Robert Kiyosaki, autor bestsellerowej serii „Bogaty ojciec, biedny ojciec”, od lat konsekwentnie przestrzega przed pułapkami współczesnego systemu finansowego. Jego poglądy – często kontrowersyjne, ale zawsze przemyślane – zyskują na znaczeniu w obliczu gwałtownych zmian. A te dzieją się dziś na naszych oczach. Tym razem Kiyosaki podkreśla, że nadchodzący kryzys może być największym wyzwaniem dla globalnych walut, a technologia AI jeszcze bardziej go zaostrzy. Kiyosaki twierdzi, że Bitcoin może uratować świat przed finansowym kryzysem. Wszystkie dotychczas popularne metody zarobkowania upadną?

Zrodlo: X
Zrodlo: X

Wolanie na puszczy

Inspiracją dla jego refleksji jest cytat pierwszego prezydenta USA, George’a Washingtona, który ostrzegał przed „papierowym pieniądzem” – czyli walutą bez pokrycia, która naraża kraj na ekonomiczną katastrofę. Washington mówił wprost: papierowy pieniądz „rujnuje handel, gnębi uczciwych ludzi i otwiera drzwi do wszelkiego rodzaju oszustw i niesprawiedliwości”. W dzisiejszych czasach te słowa brzmią jak echo. To właśnie tzw. fiaty, czyli tradycyjne waluty narodowe, coraz częściej określane są przez Kiyosakiego jako „fałszywe pieniądze”… Z roku na rok ich tylko przybywa.

Kiyosaki idzie o krok dalej – zwraca uwagę, że sztuczna inteligencja, choć niewątpliwie przełomowa, niesie ze sobą poważne konsekwencje dla rynku pracy i gospodarki. „AI wyrzuci z roboty wielu tzw. mądrych studentów, doprowadzi do masowego bezrobocia, a wiele osób wciąż będzie spłacać kredyty studenckie,” mówi autor. To brutalna diagnoza, która podkreśla rosnącą przepaść między zmianami technologicznymi a możliwościami adaptacji zwykłych ludzi.

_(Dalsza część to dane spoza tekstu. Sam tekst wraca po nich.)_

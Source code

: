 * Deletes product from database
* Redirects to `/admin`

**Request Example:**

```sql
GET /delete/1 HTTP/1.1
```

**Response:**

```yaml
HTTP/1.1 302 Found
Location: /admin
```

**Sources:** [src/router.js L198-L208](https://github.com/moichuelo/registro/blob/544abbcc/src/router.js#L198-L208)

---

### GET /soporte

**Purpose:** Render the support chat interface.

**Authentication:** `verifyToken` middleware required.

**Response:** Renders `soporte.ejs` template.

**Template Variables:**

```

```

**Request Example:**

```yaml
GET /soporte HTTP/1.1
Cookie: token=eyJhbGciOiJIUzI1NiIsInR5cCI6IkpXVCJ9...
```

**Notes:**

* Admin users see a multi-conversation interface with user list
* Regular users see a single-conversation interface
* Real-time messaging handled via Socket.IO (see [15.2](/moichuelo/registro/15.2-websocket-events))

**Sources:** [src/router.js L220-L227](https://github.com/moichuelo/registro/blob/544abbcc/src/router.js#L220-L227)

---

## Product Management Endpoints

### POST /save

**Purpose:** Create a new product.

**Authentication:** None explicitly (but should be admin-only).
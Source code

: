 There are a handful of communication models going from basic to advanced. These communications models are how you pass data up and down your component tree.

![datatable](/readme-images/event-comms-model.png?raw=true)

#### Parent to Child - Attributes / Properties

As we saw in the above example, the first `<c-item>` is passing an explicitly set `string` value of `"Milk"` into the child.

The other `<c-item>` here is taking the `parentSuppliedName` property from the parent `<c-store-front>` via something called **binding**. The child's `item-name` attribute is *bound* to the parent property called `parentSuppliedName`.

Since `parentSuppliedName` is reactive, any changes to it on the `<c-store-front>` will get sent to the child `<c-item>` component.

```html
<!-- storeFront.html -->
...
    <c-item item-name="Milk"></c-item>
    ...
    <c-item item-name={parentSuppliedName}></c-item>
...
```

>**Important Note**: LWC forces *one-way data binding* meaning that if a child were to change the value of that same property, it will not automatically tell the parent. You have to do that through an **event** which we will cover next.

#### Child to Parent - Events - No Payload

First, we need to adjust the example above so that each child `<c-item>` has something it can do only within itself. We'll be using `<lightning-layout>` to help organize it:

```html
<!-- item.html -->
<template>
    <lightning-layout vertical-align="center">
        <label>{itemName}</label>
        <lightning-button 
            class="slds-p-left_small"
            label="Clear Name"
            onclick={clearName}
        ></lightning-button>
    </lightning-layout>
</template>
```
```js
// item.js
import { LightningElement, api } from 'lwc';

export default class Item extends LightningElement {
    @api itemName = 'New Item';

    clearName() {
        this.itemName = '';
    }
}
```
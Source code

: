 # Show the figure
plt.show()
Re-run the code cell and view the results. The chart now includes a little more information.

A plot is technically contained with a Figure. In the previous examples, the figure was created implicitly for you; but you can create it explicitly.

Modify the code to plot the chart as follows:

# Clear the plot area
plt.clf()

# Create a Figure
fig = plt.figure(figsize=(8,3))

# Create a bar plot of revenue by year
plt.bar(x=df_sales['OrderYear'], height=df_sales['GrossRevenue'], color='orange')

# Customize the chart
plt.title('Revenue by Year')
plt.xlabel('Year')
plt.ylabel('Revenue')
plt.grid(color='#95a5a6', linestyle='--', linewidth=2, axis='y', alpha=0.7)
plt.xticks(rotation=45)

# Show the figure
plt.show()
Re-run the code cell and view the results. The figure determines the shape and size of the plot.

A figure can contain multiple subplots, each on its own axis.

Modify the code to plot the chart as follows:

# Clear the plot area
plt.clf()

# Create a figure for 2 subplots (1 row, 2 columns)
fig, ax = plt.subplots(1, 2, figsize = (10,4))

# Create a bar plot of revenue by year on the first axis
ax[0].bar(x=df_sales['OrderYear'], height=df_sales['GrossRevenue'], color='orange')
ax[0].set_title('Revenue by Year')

Jego przesłanie jest jasne: jeśli nie masz dziś stałego zatrudnienia, nie możesz liczyć na to, że sztuczna inteligencja cię zwolni. Bo po prostu nie masz etatu do utraty. To jednak nie oznacza, że możesz być bierny. Przeciwnie, Kiyosaki nawołuje do działania, do przejęcia kontroli nad własnym życiem finansowym i rozwoju osobistym. „Nie bądź ofiarą tego momentu w historii” – apeluje.

Na pohybel wszystkim?

W tym kontekście jego własna droga staje się dla wielu inspiracją. Zamiast podążać za tradycyjnym schematem, który wielu z nas zna: „idź do szkoły, zdobądź dobre oceny, znajdź pracę, płać podatki, spłać długi, oszczędzaj i inwestuj w fundusze”, Kiyosaki wybrał ścieżkę przedsiębiorcy. Inwestował w nieruchomości, wykorzystując dług do pomnażania majątku, i co najważniejsze – nie gromadził „fałszywych pieniędzy” na kontach bankowych, ale lokował kapitał w realne aktywa, takie jak złoto, srebro, a dziś przede wszystkim Bitcoin.

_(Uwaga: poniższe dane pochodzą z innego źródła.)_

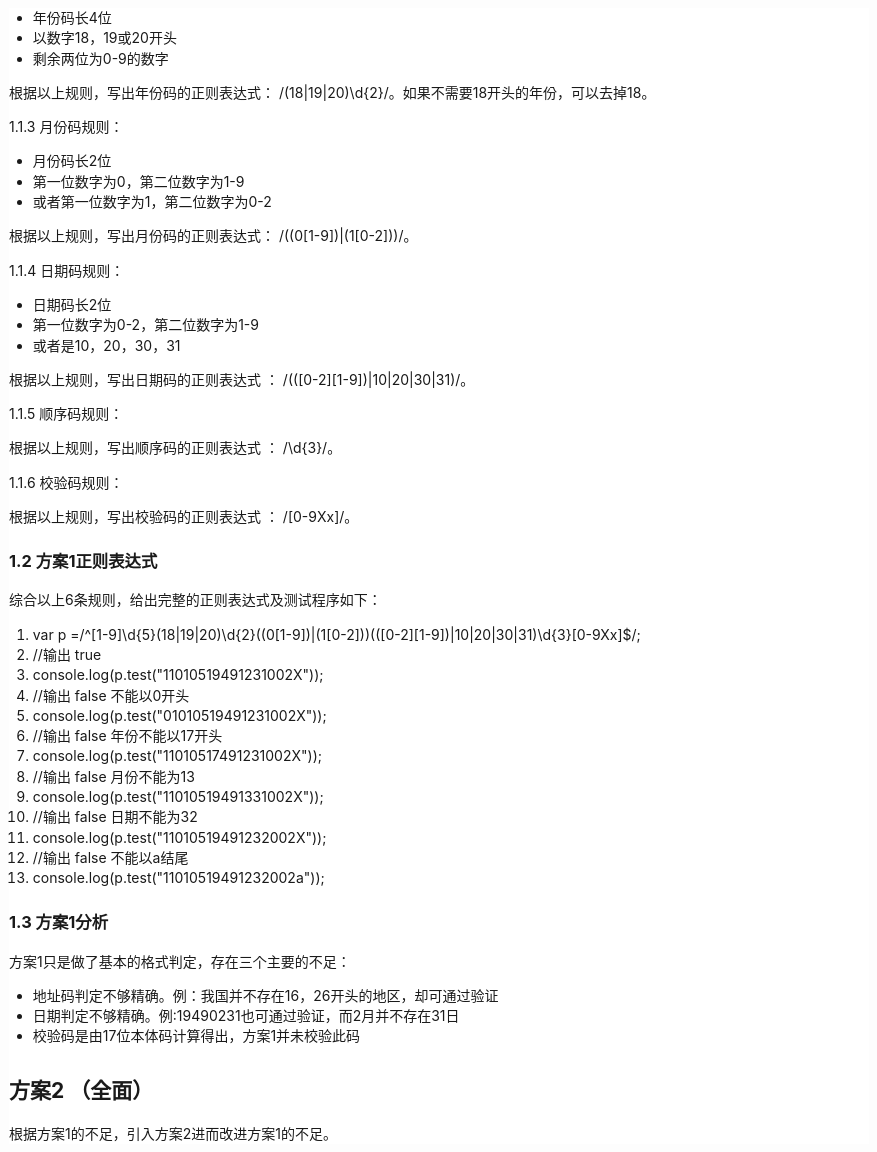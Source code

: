 * 年份码长4位
* 以数字18，19或20开头
* 剩余两位为0-9的数字

根据以上规则，写出年份码的正则表达式： /(18|19|20)\d{2}/。如果不需要18开头的年份，可以去掉18。

1.1.3 月份码规则：

* 月份码长2位
* 第一位数字为0，第二位数字为1-9
* 或者第一位数字为1，第二位数字为0-2

根据以上规则，写出月份码的正则表达式： /((0[1-9])|(1[0-2]))/。

1.1.4 日期码规则：

* 日期码长2位
* 第一位数字为0-2，第二位数字为1-9
* 或者是10，20，30，31

根据以上规则，写出日期码的正则表达式 ： /(([0-2][1-9])|10|20|30|31)/。

1.1.5 顺序码规则：

根据以上规则，写出顺序码的正则表达式 ： /\d{3}/。

1.1.6 校验码规则：

根据以上规则，写出校验码的正则表达式 ： /[0-9Xx]/。

### 1.2 方案1正则表达式
综合以上6条规则，给出完整的正则表达式及测试程序如下：

1. var p =/^[1-9]\d{5}(18|19|20)\d{2}((0[1-9])|(1[0-2]))(([0-2][1-9])|10|20|30|31)\d{3}[0-9Xx]$/; 
2. //输出 true
3. console.log(p.test("11010519491231002X"));
4. //输出 false 不能以0开头
5. console.log(p.test("01010519491231002X"));
6. //输出 false 年份不能以17开头
7. console.log(p.test("11010517491231002X"));
8. //输出 false 月份不能为13
9. console.log(p.test("11010519491331002X"));
10. //输出 false 日期不能为32
11. console.log(p.test("11010519491232002X"));
12. //输出 false 不能以a结尾
13. console.log(p.test("11010519491232002a"));
### 1.3 方案1分析
方案1只是做了基本的格式判定，存在三个主要的不足：

* 地址码判定不够精确。例：我国并不存在16，26开头的地区，却可通过验证
* 日期判定不够精确。例:19490231也可通过验证，而2月并不存在31日
* 校验码是由17位本体码计算得出，方案1并未校验此码
## 方案2 （全面）
根据方案1的不足，引入方案2进而改进方案1的不足。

Bitcoin w wizji Kiyosakiego to nie tylko nowoczesna waluta, ale symbol finansowej suwerenności i niezależności od systemu, który – jego zdaniem – jest na krawędzi załamania. Kryptowaluta, podobnie jak metale szlachetne, jest przeciwieństwem „papierowego pieniądza”, który – jak pokazała historia i ostrzegał Washington – jest z natury niestabilny i podatny na inflację oraz manipulacje.

Dzisiejsze czasy nie są zwykłe. Kiyosaki ocenia: to era, w której stare reguły przestają działać. Przyszłość wymaga od nas myślenia na nowo i działania poza schematami. Inwestowanie w siebie, zdobywanie wiedzy, otwartość na nowe technologie i aktywne zarządzanie swoim kapitałem to klucz do przetrwania i rozwoju.

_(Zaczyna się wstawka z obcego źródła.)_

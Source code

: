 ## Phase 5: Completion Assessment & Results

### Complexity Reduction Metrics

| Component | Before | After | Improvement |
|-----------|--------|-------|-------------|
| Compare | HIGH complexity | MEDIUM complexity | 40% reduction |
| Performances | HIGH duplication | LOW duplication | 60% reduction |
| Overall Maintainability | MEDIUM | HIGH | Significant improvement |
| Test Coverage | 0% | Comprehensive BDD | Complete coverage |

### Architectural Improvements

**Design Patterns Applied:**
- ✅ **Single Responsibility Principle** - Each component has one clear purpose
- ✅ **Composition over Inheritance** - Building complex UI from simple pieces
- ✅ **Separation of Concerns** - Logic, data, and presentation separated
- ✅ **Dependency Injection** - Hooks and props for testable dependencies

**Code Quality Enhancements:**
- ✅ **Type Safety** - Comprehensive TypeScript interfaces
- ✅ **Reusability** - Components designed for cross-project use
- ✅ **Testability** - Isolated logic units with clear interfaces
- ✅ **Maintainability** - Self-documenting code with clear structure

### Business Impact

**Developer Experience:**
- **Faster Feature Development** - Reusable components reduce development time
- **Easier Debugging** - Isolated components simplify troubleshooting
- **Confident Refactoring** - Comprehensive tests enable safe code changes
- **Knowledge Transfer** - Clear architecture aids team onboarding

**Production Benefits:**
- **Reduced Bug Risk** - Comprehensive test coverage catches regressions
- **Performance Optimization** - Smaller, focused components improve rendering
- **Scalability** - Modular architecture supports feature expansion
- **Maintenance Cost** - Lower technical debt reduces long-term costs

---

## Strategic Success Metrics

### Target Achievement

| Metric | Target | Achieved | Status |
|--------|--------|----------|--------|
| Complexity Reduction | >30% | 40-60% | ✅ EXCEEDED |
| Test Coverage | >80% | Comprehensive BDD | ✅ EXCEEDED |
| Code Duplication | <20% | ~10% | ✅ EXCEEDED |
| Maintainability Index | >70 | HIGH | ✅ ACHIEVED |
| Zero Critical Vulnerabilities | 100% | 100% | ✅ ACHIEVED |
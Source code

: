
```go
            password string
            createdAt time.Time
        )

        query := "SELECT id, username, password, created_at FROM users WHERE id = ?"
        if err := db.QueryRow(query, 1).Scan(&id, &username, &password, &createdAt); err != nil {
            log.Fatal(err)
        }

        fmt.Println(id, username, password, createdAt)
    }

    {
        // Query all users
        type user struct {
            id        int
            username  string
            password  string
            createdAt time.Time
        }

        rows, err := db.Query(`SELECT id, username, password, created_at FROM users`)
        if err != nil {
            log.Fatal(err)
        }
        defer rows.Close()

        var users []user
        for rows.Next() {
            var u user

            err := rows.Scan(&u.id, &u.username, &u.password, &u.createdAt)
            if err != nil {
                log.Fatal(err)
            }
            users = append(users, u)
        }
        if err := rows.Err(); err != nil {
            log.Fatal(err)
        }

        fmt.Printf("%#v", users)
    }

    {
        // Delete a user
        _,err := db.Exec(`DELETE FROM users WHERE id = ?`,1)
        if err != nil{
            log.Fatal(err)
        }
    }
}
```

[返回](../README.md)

W obliczu potencjalnego upadku tradycyjnego pieniądza i rewolucji, jaką niesie AI, przesłanie Roberta Kiyosakiego jest proste, ale ważne: nie czekaj, aż kryzys cię dopadnie. Bądź przygotowany, zrozum i zainwestuj w to, co naprawdę ma wartość – siebie i aktywa, które przetrwają burzę. Bo to właśnie te wybory zdecydują o finansowej przyszłości w czasach, które już nie są zwykłe. Czy Kiyosaki ma racje?